Task goal
Search the records below for the line containing "https://baike.baidu.com/pic/". Output that line and all later lines exactly; output nothing else.

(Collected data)
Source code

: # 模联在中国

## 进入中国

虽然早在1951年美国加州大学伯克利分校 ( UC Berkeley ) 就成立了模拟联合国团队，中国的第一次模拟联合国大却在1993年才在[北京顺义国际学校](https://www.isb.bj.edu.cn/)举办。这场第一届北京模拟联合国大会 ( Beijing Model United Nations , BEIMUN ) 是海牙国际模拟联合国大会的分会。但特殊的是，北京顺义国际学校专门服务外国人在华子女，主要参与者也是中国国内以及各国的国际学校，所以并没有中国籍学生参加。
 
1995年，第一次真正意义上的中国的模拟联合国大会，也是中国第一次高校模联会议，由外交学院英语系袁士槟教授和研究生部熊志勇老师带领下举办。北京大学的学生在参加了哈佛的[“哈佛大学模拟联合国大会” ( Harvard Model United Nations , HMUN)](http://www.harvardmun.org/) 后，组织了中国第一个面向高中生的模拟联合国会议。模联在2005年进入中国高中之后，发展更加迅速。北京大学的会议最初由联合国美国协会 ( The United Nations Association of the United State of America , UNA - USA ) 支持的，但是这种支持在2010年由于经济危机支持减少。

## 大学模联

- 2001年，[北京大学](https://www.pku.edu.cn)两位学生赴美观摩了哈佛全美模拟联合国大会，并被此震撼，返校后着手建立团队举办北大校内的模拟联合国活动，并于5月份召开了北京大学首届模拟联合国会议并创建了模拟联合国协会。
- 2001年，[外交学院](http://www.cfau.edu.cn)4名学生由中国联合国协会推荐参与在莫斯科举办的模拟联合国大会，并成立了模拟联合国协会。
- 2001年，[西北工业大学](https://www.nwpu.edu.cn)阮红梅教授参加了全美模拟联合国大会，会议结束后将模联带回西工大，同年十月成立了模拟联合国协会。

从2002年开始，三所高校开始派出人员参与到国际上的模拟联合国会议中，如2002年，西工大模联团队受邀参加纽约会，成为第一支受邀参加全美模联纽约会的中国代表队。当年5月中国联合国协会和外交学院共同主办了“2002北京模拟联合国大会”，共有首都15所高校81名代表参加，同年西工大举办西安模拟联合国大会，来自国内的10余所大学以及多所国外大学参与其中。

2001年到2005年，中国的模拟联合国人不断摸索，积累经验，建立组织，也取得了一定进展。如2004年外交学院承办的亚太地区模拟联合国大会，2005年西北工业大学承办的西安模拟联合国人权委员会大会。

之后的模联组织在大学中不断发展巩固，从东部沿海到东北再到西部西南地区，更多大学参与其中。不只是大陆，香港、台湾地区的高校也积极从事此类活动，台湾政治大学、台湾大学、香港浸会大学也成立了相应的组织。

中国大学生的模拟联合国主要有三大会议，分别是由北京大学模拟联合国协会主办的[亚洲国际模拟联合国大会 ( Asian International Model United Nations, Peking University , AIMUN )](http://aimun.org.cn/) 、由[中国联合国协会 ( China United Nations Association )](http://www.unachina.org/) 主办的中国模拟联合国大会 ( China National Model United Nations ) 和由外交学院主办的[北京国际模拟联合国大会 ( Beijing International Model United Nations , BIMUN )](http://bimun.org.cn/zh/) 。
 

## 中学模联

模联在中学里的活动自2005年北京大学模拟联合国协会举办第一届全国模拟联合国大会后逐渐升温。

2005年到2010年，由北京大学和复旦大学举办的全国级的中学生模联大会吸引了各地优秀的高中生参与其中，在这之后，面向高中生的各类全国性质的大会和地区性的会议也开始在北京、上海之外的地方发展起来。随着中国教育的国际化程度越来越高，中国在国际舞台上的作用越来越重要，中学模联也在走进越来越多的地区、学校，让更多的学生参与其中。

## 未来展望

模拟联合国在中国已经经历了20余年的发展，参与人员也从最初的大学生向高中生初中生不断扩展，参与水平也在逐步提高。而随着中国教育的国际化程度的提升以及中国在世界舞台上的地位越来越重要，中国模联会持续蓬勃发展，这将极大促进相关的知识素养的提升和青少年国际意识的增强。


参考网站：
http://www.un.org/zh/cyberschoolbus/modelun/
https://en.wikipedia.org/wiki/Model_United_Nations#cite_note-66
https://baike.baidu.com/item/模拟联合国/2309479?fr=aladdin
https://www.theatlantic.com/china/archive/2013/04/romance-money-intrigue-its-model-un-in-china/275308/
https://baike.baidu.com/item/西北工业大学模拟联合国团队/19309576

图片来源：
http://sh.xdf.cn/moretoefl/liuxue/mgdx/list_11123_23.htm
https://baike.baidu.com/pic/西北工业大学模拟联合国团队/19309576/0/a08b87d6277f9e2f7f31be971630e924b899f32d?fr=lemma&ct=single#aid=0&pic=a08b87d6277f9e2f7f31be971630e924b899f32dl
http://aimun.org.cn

Finished task
https://baike.baidu.com/pic/西北工业大学模拟联合国团队/19309576/0/a08b87d6277f9e2f7f31be971630e924b899f32d?fr=lemma&ct=single#aid=0&pic=a08b87d6277f9e2f7f31be971630e924b899f32dl
http://aimun.org.cn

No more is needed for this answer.